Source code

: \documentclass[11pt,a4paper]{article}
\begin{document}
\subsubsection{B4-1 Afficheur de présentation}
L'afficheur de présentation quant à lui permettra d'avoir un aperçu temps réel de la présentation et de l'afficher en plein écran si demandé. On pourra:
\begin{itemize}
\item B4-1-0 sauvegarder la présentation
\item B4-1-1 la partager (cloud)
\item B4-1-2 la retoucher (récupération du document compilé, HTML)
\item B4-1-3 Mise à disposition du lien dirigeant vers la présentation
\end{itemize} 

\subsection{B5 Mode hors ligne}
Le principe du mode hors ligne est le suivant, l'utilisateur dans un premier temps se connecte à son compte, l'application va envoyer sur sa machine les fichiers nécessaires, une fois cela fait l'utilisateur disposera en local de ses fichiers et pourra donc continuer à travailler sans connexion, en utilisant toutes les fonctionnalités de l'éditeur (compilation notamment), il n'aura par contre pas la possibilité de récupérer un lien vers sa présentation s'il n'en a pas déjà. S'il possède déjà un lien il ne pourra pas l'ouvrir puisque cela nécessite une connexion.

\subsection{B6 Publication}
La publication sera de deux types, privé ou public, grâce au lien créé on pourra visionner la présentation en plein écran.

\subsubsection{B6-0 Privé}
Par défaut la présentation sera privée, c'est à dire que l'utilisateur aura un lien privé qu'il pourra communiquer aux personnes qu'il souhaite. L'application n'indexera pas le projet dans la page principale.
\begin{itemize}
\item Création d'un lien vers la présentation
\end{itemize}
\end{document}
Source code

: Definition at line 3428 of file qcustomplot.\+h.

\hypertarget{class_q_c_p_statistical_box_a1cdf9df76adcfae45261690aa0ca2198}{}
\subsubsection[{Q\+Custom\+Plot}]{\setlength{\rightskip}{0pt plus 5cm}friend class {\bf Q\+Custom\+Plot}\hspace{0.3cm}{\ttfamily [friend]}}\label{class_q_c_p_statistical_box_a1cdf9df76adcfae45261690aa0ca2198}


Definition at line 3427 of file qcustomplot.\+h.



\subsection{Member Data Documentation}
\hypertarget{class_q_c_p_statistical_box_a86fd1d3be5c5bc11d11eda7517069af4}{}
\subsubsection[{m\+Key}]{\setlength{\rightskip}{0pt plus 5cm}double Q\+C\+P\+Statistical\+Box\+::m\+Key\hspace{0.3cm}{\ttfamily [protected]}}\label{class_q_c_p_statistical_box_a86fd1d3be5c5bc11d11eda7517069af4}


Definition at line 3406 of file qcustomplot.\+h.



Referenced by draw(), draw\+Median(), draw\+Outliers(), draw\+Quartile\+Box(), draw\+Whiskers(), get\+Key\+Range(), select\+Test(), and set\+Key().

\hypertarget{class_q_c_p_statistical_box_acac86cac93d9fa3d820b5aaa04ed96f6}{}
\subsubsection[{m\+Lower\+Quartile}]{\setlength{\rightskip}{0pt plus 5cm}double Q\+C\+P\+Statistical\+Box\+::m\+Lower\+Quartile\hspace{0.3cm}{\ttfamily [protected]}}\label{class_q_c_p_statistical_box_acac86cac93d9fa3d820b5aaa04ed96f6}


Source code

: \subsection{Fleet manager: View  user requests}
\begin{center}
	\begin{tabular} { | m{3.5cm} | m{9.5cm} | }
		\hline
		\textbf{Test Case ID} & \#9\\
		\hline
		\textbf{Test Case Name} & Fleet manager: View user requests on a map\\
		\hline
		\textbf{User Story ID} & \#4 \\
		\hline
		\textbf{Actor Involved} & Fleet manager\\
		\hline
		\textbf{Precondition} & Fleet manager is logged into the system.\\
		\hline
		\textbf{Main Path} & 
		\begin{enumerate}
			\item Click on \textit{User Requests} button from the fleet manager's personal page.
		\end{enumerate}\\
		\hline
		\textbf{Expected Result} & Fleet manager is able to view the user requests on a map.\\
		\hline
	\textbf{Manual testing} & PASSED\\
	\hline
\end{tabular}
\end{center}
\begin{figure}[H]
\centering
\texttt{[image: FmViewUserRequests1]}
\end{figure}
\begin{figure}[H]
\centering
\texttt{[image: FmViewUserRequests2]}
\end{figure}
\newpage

EXERCISE REQUIREMENTS →
Take the entries above and return all of them exactly.

RESPONSE →
Source code

: \documentclass[11pt,a4paper]{article}
\begin{document}
\subsubsection{B4-1 Afficheur de présentation}
L'afficheur de présentation quant à lui permettra d'avoir un aperçu temps réel de la présentation et de l'afficher en plein écran si demandé. On pourra:
\begin{itemize}
\item B4-1-0 sauvegarder la présentation
\item B4-1-1 la partager (cloud)
\item B4-1-2 la retoucher (récupération du document compilé, HTML)
\item B4-1-3 Mise à disposition du lien dirigeant vers la présentation
\end{itemize} 

\subsection{B5 Mode hors ligne}
Le principe du mode hors ligne est le suivant, l'utilisateur dans un premier temps se connecte à son compte, l'application va envoyer sur sa machine les fichiers nécessaires, une fois cela fait l'utilisateur disposera en local de ses fichiers et pourra donc continuer à travailler sans connexion, en utilisant toutes les fonctionnalités de l'éditeur (compilation notamment), il n'aura par contre pas la possibilité de récupérer un lien vers sa présentation s'il n'en a pas déjà. S'il possède déjà un lien il ne pourra pas l'ouvrir puisque cela nécessite une connexion.

\subsection{B6 Publication}
La publication sera de deux types, privé ou public, grâce au lien créé on pourra visionner la présentation en plein écran.

\subsubsection{B6-0 Privé}
Par défaut la présentation sera privée, c'est à dire que l'utilisateur aura un lien privé qu'il pourra communiquer aux personnes qu'il souhaite. L'application n'indexera pas le projet dans la page principale.
\begin{itemize}
\item Création d'un lien vers la présentation
\end{itemize}
\end{document}
Source code

: Definition at line 3428 of file qcustomplot.\+h.

\hypertarget{class_q_c_p_statistical_box_a1cdf9df76adcfae45261690aa0ca2198}{}
\subsubsection[{Q\+Custom\+Plot}]{\setlength{\rightskip}{0pt plus 5cm}friend class {\bf Q\+Custom\+Plot}\hspace{0.3cm}{\ttfamily [friend]}}\label{class_q_c_p_statistical_box_a1cdf9df76adcfae45261690aa0ca2198}


Definition at line 3427 of file qcustomplot.\+h.



\subsection{Member Data Documentation}
\hypertarget{class_q_c_p_statistical_box_a86fd1d3be5c5bc11d11eda7517069af4}{}
\subsubsection[{m\+Key}]{\setlength{\rightskip}{0pt plus 5cm}double Q\+C\+P\+Statistical\+Box\+::m\+Key\hspace{0.3cm}{\ttfamily [protected]}}\label{class_q_c_p_statistical_box_a86fd1d3be5c5bc11d11eda7517069af4}


Definition at line 3406 of file qcustomplot.\+h.



Referenced by draw(), draw\+Median(), draw\+Outliers(), draw\+Quartile\+Box(), draw\+Whiskers(), get\+Key\+Range(), select\+Test(), and set\+Key().

\hypertarget{class_q_c_p_statistical_box_acac86cac93d9fa3d820b5aaa04ed96f6}{}
\subsubsection[{m\+Lower\+Quartile}]{\setlength{\rightskip}{0pt plus 5cm}double Q\+C\+P\+Statistical\+Box\+::m\+Lower\+Quartile\hspace{0.3cm}{\ttfamily [protected]}}\label{class_q_c_p_statistical_box_acac86cac93d9fa3d820b5aaa04ed96f6}


Source code

: \subsection{Fleet manager: View  user requests}
\begin{center}
	\begin{tabular} { | m{3.5cm} | m{9.5cm} | }
		\hline
		\textbf{Test Case ID} & \#9\\
		\hline
		\textbf{Test Case Name} & Fleet manager: View user requests on a map\\
		\hline
		\textbf{User Story ID} & \#4 \\
		\hline
		\textbf{Actor Involved} & Fleet manager\\
		\hline
		\textbf{Precondition} & Fleet manager is logged into the system.\\
		\hline
		\textbf{Main Path} & 
		\begin{enumerate}
			\item Click on \textit{User Requests} button from the fleet manager's personal page.
		\end{enumerate}\\
		\hline
		\textbf{Expected Result} & Fleet manager is able to view the user requests on a map.\\
		\hline
	\textbf{Manual testing} & PASSED\\
	\hline
\end{tabular}
\end{center}
\begin{figure}[H]
\centering
\texttt{[image: FmViewUserRequests1]}
\end{figure}
\begin{figure}[H]
\centering
\texttt{[image: FmViewUserRequests2]}
\end{figure}
\newpage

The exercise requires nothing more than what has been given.